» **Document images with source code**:
────────

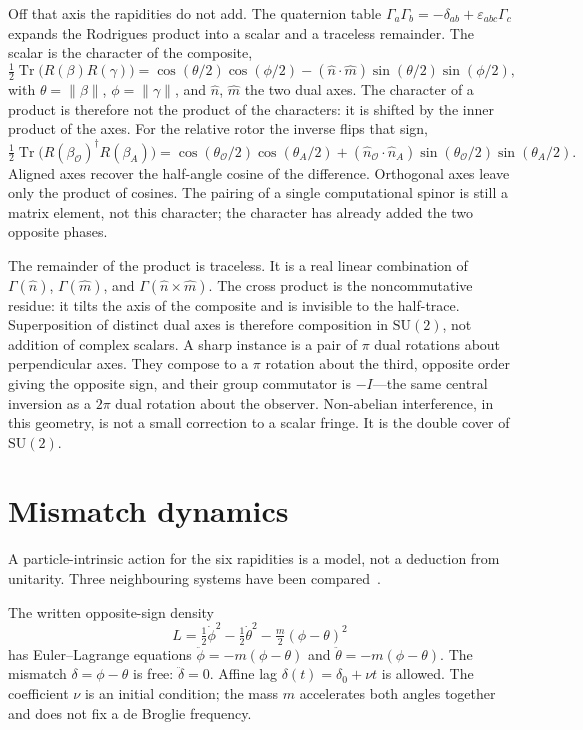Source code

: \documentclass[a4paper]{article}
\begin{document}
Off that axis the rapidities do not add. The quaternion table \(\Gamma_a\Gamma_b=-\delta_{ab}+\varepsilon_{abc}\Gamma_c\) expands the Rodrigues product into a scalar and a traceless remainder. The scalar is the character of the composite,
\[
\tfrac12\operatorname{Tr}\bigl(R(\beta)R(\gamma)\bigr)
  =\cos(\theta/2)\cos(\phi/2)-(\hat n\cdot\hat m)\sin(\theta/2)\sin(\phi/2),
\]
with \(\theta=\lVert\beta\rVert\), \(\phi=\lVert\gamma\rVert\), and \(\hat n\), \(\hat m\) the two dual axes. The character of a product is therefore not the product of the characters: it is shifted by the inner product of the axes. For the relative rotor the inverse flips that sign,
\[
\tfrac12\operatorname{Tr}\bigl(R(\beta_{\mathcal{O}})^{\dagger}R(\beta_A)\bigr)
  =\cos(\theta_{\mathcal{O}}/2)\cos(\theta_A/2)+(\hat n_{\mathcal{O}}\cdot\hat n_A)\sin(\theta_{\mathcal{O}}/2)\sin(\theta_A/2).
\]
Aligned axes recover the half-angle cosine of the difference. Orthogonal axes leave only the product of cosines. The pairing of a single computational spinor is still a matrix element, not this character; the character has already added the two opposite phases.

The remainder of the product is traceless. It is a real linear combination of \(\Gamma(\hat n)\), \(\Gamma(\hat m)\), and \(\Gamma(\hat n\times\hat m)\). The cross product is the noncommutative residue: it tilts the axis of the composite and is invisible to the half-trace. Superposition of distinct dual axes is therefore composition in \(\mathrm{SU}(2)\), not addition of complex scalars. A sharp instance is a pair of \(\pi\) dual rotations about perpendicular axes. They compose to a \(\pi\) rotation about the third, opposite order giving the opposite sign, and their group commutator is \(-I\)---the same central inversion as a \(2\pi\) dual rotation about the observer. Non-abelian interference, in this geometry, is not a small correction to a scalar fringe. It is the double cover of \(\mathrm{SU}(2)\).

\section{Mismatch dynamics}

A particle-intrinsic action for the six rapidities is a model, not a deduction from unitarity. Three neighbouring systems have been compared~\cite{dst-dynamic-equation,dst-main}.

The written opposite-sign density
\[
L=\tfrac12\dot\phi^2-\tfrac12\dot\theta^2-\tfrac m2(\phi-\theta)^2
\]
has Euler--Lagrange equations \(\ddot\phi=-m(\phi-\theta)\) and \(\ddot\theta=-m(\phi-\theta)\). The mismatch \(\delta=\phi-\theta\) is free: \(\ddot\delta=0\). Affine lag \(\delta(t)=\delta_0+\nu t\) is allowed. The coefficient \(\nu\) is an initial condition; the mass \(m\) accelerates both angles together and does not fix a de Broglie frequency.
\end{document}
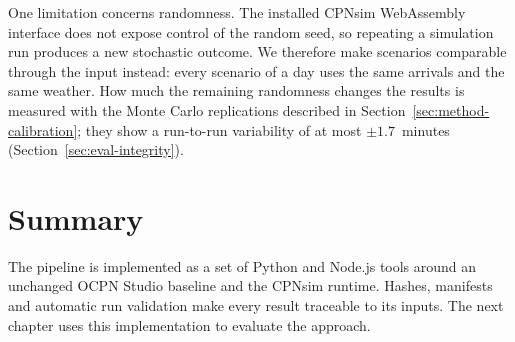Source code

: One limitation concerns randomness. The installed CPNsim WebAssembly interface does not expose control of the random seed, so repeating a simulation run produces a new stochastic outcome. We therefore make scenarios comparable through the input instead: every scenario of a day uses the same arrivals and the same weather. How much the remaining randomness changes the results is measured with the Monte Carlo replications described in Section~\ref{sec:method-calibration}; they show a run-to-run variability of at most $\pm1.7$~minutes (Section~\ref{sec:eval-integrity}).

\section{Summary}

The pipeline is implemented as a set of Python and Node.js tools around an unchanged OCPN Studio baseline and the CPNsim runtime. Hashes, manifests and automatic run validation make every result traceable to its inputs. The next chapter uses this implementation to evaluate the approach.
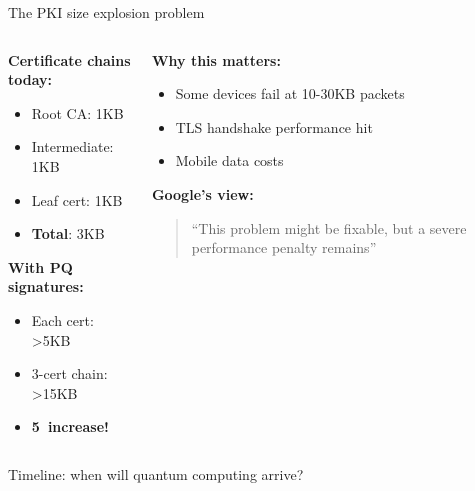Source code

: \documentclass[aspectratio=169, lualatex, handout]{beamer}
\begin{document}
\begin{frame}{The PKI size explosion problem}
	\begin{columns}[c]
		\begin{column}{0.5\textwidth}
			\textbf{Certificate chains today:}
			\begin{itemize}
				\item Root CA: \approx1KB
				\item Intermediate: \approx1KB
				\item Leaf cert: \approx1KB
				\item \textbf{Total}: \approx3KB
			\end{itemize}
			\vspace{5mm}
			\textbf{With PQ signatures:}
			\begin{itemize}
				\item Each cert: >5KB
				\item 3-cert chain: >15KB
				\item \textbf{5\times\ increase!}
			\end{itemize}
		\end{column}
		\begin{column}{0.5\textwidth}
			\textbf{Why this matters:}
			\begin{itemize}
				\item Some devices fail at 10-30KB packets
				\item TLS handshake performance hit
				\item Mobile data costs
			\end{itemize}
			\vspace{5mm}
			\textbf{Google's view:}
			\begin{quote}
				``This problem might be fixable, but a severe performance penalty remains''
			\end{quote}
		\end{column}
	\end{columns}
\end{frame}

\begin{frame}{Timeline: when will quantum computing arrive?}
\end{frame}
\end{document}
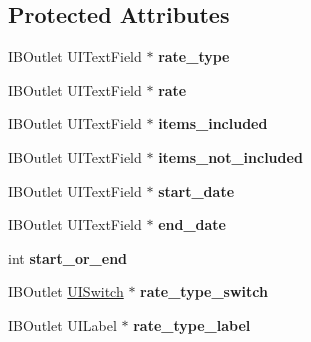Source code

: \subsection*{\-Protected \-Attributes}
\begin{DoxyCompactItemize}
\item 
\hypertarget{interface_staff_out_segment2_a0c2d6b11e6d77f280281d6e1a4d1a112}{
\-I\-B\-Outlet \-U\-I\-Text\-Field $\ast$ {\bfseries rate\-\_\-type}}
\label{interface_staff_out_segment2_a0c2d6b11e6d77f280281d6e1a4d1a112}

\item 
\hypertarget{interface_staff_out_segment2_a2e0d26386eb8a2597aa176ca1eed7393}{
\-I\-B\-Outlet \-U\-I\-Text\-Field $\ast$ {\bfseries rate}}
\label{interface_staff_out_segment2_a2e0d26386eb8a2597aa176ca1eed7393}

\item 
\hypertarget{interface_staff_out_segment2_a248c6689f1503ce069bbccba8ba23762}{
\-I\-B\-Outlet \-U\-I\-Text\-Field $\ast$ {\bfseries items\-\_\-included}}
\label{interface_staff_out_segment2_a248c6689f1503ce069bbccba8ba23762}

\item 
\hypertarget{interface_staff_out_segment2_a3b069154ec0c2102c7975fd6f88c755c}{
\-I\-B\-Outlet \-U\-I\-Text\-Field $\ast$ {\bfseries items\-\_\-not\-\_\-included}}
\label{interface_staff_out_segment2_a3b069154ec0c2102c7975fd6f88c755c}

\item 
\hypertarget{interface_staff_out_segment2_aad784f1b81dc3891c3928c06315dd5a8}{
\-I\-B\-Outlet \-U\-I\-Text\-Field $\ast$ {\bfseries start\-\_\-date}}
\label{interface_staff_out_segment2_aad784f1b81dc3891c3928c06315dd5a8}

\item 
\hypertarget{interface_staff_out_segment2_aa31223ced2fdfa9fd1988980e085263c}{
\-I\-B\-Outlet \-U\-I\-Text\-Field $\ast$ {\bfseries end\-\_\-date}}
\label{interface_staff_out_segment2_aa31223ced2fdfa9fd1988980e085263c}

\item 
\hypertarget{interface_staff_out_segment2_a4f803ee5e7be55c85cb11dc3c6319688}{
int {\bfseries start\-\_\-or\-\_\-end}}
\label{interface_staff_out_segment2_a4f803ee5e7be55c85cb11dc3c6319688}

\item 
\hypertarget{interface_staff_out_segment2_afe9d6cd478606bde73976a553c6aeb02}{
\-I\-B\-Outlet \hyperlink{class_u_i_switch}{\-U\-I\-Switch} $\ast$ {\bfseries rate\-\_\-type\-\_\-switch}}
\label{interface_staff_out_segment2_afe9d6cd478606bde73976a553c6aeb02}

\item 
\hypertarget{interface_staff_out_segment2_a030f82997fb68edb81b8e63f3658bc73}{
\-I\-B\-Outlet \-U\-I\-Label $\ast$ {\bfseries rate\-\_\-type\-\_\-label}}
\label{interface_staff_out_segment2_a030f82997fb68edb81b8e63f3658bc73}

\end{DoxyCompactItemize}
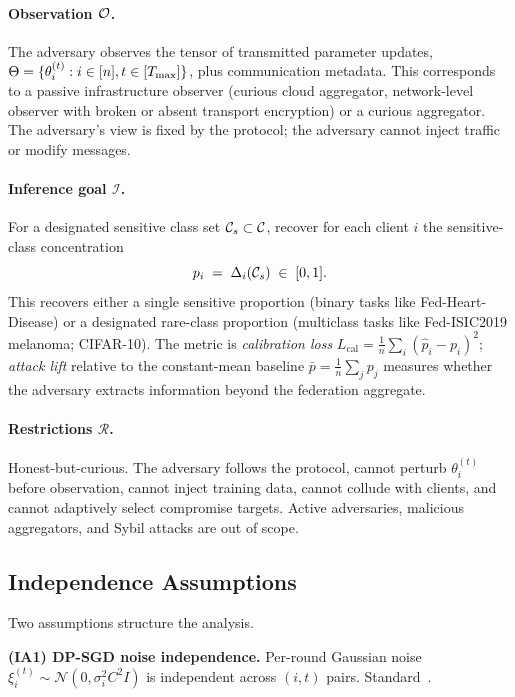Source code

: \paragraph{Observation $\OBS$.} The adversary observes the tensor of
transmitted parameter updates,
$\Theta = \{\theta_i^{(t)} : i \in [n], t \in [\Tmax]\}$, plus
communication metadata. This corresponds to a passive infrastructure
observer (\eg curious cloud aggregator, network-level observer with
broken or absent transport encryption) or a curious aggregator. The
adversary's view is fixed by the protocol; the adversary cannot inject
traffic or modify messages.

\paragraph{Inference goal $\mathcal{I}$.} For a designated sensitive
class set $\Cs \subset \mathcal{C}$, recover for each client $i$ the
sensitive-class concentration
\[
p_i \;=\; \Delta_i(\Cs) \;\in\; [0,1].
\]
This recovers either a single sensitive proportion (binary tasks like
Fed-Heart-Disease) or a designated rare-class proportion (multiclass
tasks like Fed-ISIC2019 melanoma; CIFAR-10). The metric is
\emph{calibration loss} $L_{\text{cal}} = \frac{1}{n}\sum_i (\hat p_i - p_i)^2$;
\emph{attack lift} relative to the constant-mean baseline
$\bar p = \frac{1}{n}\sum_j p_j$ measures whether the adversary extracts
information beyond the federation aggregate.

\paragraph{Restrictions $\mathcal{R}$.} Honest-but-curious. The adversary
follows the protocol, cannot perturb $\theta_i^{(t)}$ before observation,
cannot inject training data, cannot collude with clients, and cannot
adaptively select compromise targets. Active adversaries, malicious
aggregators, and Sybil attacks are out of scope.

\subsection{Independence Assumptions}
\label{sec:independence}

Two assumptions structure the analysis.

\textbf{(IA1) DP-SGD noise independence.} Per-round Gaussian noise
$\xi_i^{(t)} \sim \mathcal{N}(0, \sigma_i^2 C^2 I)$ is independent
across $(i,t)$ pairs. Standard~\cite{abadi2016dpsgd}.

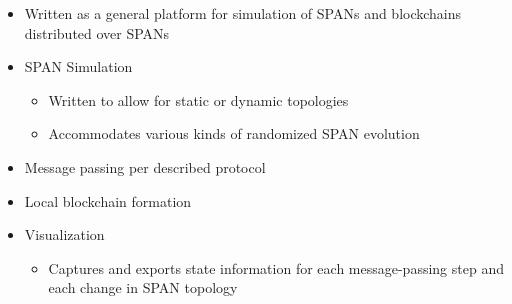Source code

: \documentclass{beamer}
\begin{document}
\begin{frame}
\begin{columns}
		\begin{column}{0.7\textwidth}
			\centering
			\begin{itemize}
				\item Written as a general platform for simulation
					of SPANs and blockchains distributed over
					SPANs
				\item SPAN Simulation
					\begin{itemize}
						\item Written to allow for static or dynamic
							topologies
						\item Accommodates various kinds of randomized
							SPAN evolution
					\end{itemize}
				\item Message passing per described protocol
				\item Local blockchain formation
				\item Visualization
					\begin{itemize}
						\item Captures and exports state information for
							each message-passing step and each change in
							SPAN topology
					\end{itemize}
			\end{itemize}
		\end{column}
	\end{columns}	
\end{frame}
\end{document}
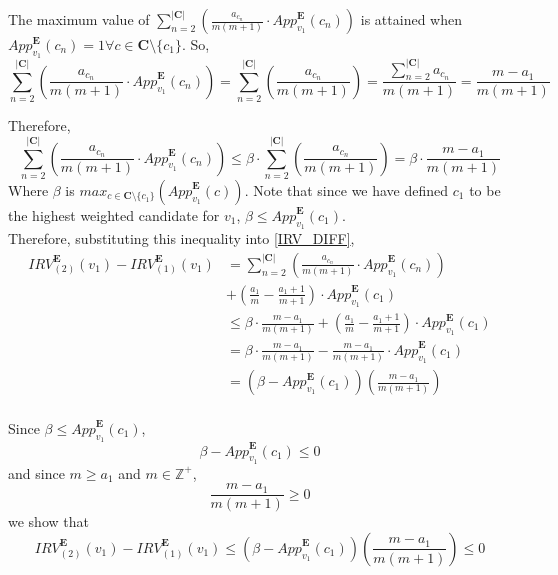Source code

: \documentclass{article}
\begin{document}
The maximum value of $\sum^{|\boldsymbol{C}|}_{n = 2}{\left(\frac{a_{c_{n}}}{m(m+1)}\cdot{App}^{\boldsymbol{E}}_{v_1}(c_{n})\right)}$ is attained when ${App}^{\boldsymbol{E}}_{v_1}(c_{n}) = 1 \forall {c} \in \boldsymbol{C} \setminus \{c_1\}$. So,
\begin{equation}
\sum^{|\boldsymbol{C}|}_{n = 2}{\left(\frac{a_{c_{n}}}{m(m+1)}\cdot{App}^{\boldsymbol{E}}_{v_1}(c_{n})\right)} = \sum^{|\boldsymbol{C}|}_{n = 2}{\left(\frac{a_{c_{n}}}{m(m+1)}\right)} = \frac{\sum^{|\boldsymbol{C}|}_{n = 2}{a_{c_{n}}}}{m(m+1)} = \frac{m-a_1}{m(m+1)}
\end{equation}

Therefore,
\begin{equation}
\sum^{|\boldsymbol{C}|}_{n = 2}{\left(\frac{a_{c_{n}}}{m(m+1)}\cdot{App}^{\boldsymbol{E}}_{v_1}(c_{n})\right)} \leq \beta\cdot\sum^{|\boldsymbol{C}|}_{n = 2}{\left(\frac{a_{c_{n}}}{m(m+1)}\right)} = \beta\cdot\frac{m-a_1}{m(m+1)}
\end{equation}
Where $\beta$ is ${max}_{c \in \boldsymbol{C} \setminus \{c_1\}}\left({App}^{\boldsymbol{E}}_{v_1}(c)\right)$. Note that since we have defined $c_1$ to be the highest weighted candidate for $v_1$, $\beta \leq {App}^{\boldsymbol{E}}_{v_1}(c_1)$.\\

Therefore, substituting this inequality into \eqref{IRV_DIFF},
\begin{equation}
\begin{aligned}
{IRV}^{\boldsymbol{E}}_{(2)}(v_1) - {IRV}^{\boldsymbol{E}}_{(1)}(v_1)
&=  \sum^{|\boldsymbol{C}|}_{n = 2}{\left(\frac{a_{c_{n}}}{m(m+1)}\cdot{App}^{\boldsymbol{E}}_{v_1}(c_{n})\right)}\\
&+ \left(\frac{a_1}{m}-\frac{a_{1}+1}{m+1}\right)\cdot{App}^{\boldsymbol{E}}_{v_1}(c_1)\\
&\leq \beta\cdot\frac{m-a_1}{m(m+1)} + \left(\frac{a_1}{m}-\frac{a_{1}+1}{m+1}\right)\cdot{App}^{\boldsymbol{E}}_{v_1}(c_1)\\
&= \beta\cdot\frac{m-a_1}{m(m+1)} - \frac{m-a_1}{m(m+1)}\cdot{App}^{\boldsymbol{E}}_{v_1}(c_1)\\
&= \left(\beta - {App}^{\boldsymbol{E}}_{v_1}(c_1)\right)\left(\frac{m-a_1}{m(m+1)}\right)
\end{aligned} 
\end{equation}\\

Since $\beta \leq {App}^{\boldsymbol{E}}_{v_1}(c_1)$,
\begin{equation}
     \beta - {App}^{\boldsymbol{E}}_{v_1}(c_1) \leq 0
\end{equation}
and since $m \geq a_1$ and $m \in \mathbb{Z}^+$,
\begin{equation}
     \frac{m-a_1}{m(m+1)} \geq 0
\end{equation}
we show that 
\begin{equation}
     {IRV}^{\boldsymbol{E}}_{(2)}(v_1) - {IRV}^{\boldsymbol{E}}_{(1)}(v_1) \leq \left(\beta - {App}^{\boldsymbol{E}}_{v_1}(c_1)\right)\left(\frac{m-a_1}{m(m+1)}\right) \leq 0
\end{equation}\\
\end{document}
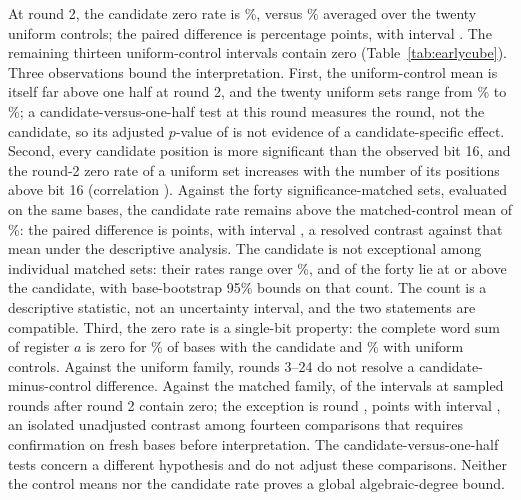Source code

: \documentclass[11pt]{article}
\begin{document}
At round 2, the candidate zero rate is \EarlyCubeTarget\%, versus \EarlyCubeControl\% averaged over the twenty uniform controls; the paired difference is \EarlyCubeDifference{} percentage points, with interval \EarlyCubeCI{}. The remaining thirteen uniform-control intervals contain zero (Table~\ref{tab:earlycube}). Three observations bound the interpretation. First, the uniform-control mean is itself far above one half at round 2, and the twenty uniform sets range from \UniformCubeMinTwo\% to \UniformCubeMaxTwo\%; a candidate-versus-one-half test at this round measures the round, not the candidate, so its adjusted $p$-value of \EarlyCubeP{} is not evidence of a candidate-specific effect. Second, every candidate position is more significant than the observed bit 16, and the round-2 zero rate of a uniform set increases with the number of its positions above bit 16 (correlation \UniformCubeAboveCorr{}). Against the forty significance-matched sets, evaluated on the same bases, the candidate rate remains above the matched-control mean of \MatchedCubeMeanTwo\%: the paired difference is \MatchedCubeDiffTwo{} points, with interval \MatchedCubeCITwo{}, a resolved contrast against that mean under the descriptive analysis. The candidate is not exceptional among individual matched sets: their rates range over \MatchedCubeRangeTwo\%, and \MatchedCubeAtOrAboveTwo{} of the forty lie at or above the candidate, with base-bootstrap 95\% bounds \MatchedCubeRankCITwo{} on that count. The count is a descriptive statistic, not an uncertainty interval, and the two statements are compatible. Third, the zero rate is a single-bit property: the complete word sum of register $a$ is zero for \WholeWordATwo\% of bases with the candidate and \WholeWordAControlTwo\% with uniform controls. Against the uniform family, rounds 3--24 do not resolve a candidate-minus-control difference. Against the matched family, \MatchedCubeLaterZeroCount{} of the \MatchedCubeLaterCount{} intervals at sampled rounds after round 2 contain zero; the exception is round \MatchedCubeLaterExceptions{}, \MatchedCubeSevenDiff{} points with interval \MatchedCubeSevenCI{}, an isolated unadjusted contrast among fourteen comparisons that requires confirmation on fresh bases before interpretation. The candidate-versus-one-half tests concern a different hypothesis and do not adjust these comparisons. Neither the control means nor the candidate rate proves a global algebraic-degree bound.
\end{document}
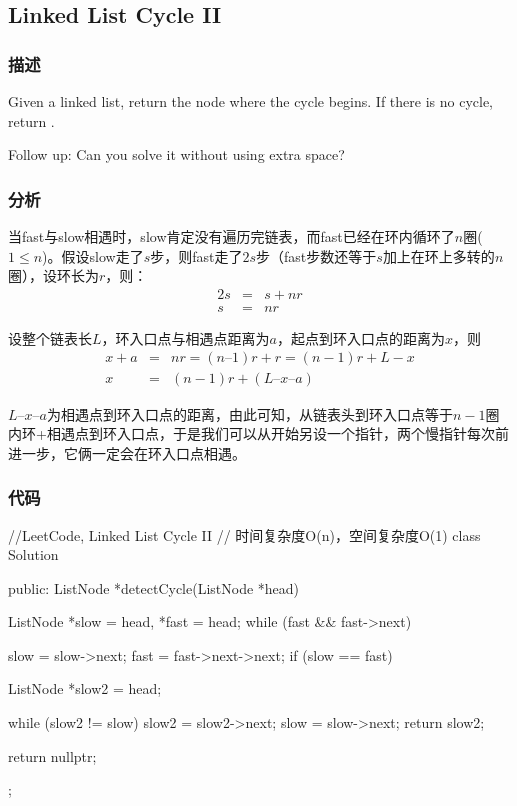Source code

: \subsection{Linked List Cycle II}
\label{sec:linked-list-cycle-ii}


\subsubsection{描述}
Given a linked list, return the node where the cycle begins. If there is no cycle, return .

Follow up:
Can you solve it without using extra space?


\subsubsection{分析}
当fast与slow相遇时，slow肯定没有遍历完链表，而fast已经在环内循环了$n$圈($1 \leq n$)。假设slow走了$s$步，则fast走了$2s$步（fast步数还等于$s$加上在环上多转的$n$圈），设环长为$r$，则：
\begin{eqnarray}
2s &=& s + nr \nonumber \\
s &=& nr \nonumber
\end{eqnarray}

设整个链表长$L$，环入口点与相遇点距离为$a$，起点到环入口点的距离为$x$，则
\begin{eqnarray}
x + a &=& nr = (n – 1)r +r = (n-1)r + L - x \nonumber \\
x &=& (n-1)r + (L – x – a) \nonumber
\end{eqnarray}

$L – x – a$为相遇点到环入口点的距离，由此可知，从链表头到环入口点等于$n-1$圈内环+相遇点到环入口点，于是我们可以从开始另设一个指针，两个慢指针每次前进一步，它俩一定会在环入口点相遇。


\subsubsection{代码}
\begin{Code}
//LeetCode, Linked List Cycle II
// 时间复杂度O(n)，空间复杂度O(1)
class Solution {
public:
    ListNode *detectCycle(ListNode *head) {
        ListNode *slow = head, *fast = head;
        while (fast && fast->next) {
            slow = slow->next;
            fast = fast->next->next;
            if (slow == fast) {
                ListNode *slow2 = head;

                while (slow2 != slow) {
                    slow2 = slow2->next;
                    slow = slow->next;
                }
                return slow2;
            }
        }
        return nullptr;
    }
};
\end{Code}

────────

» **What you will do**:
Your reply must be one number: the count of lines in the records above that contain the string "type".

» **Result for this exercise**:
3